Christine, please contact me as soon as your website is up. I have a website and blog that get fair traffic and will put a link up for you. And thank you for doing this, it is something I have dreamed of doing myself.
Bless you,

Tracey


----------



## wildhorsemoon (May 10, 2008)

*Email*

here is my email address [email protected]

Tracey


----------



## Kirsti Arndt (Jun 23, 2008)

where are you located? let me know what i can do to help
i am in chicago land-dont have a ton of money but if i can help count me in
[email protected]


----------



## FutureVetGirl (Aug 5, 2008)

This has only recently become a dream of mine. I want to rescue animals. Not just horses, but dogs, cats, cows, goats, and more. I don't know whether God will have me do this in the US, or in Serbia. But I do know that wherever He leads me, I will be there. This is my dream, and something I can live for.

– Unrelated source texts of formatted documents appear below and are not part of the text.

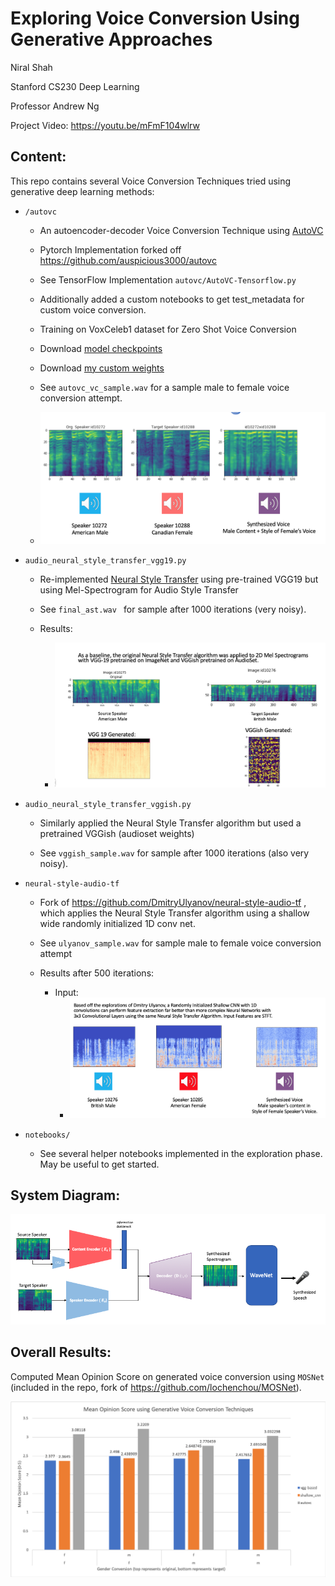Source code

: # Exploring Voice Conversion Using Generative Approaches

Niral Shah

Stanford CS230 Deep Learning 

Professor Andrew Ng

Project Video: https://youtu.be/mFmF104wlrw

## Content:
This repo contains several Voice Conversion Techniques tried using generative deep learning methods: 

- `/autovc` 
    - An autoencoder-decoder Voice Conversion Technique using [AutoVC](https://arxiv.org/abs/1905.05879)
    
    - Pytorch Implementation forked off https://github.com/auspicious3000/autovc

    - See TensorFlow Implementation `autovc/AutoVC-Tensorflow.py` 

    - Additionally added a custom notebooks to get test_metadata for custom voice conversion. 

    - Training on VoxCeleb1 dataset for Zero Shot Voice Conversion

    - Download [model checkpoints](https://drive.google.com/drive/folders/1lumwj3ijr0SMvWGWo-HM_RjgNUHiqGnQ?usp=sharing)

    - Download [my custom weights](https://drive.google.com/drive/folders/1lumwj3ijr0SMvWGWo-HM_RjgNUHiqGnQ?usp=sharing)

    - See `autovc_vc_sample.wav` for a sample male to female voice conversion attempt. 
    - ![AutoVC Voice Conversion](images/autovc.png)

-   `audio_neural_style_transfer_vgg19.py`
    - Re-implemented [Neural Style Transfer](https://www.cv-foundation.org/openaccess/content_cvpr_2016/papers/Gatys_Image_Style_Transfer_CVPR_2016_paper.pdf) using pre-trained VGG19 but using Mel-Spectrogram for Audio Style Transfer
    - See `final_ast.wav ` for sample after 1000 iterations (very noisy). 

    - Results:
        - ![Voice Conversion](images/vgg_ish.png)


- `audio_neural_style_transfer_vggish.py` 
    - Similarly applied the Neural Style Transfer algorithm but used a pretrained VGGish (audioset weights)

    - See `vggish_sample.wav` for sample after 1000 iterations (also very noisy). 


- `neural-style-audio-tf`  
    - Fork of https://github.com/DmitryUlyanov/neural-style-audio-tf , which applies the Neural Style Transfer algorithm using a shallow wide randomly initialized 1D conv net.

    - See `ulyanov_sample.wav` for sample male to female voice conversion attempt

    - Results after 500 iterations:
        - Input:
            - ![Input Spectrogram](images/ulyanov.png?raw=true "Input")


- `notebooks/` 
    - See several helper notebooks implemented in the exploration phase. May be useful to get started. 


## System Diagram:
![System Diagram](images/system_diagram.png?raw=true "Input")

## Overall Results:
Computed Mean Opinion Score on generated voice conversion using `MOSNet` (included in the repo, fork of https://github.com/lochenchou/MOSNet).

![Evaluation Results](images/VCResults.png?raw=true "Input")
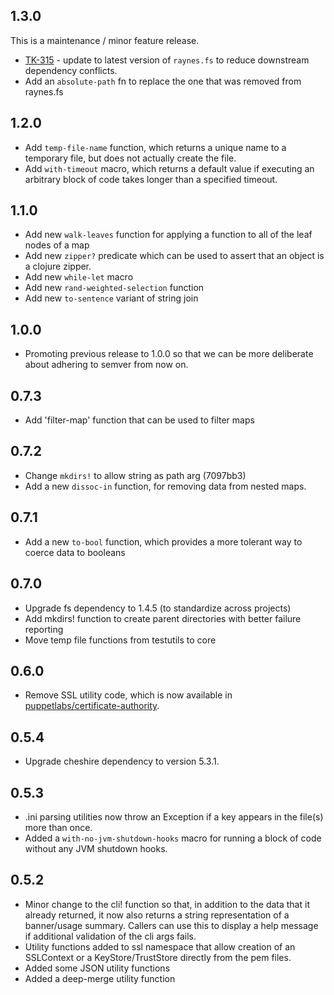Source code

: ## 1.3.0

This is a maintenance / minor feature release.

* [TK-315](https://tickets.puppetlabs.com/browse/TK-315) - update to latest version
  of `raynes.fs` to reduce downstream dependency conflicts.
* Add an `absolute-path` fn to replace the one that was removed from raynes.fs

## 1.2.0

* Add `temp-file-name` function, which returns a unique name to a temporary file, 
  but does not actually create the file.
* Add `with-timeout` macro, which returns a default value if executing an 
  arbitrary block of code takes longer than a specified timeout.

## 1.1.0

* Add new `walk-leaves` function for applying a function to all of the leaf
  nodes of a map
* Add new `zipper?` predicate which can be used to assert that an object
  is a clojure zipper.
* Add new `while-let` macro
* Add new `rand-weighted-selection` function
* Add new `to-sentence` variant of string join

## 1.0.0
* Promoting previous release to 1.0.0 so that we can be more deliberate about
  adhering to semver from now on.

## 0.7.3
* Add 'filter-map' function that can be used to filter maps

## 0.7.2
* Change `mkdirs!` to allow string as path arg (7097bb3)
* Add a new `dissoc-in` function, for removing data from nested maps.

## 0.7.1
* Add a new `to-bool` function, which provides a more tolerant way to coerce
  data to booleans

## 0.7.0
* Upgrade fs dependency to 1.4.5 (to standardize across projects)
* Add mkdirs! function to create parent directories with better failure reporting
* Move temp file functions from testutils to core

## 0.6.0
* Remove SSL utility code, which is now available in [puppetlabs/certificate-authority](https://github.com/puppetlabs/jvm-certificate-authority).

## 0.5.4
* Upgrade cheshire dependency to version 5.3.1.

## 0.5.3
* .ini parsing utilities now throw an Exception if a key appears in the file(s) more than once.
* Added a `with-no-jvm-shutdown-hooks` macro for running a block of code without any JVM shutdown hooks.

## 0.5.2
 * Minor change to the cli! function so that, in addition to the data that it already returned, it now also returns a string representation of a banner/usage summary.  Callers can use this to display a help message if additional validation of the cli args fails.
 * Utility functions added to ssl namespace that allow creation of an SSLContext or a KeyStore/TrustStore directly from the pem files. 
 * Added some JSON utility functions
 * Added a deep-merge utility function
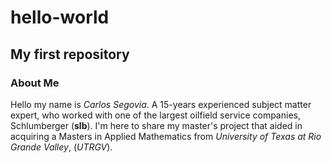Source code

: # hello-world
## My first repository
### About Me
Hello my name is *Carlos Segovia*. A 15-years experienced subject matter expert, who worked with one of the largest oilfield service companies, Schlumberger (**slb**). I'm here to share my master's project that aided in acquiring a Masters in Applied Mathematics from *University of Texas at Rio Grande Valley*, (*UTRGV*). 
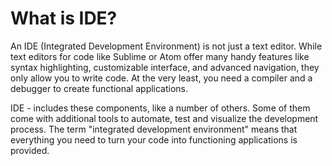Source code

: # What is IDE?

An IDE (Integrated Development Environment) is not just a text editor. 
While text editors for code like Sublime or Atom offer many handy features like syntax highlighting, 
customizable interface, and advanced navigation, they only allow you to write code. At the very least, 
you need a compiler and a debugger to create functional applications.


IDE - includes these components, 
like a number of others. Some of them come with additional tools to automate,
test and visualize the development process. The term "integrated development environment" 
means that everything you need to turn your code into functioning applications is provided.

#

My email is - [email protected]

Email me for almost anything... (I'm low on money... sry)


----------



## wildhorsemoon (May 10, 2008)

*Helping out*

Kirsti, I already like you ! 

We can help get the word out, which will help find the big money people, so do keep us in mind.

Futurevetgirl, I live with 6 rescue dogs and they are a blessing to me. So I hope you will follow that dream. 

Tracey


----------



## TxHorseMom (Mar 4, 2007)

Just a word of caution. PLEASE be sure to do a thorough "checking out" of *any* rescue organization that you send money to. I like to donate to local rescues (when I'm not rescueing one myself) that I KNOW are legitimate and are run well. ie, not a "hoarder" or someone who is just trying to get free handouts. That way I can periodically check up on them to be sure that my money is doing some good.

I am always a bit skeptical when a "new" person comes on a forum/board asking for $$. They may be totally legitimate, but they may not. ANYONE can get a 503c. All it takes is filling out some forms.


----------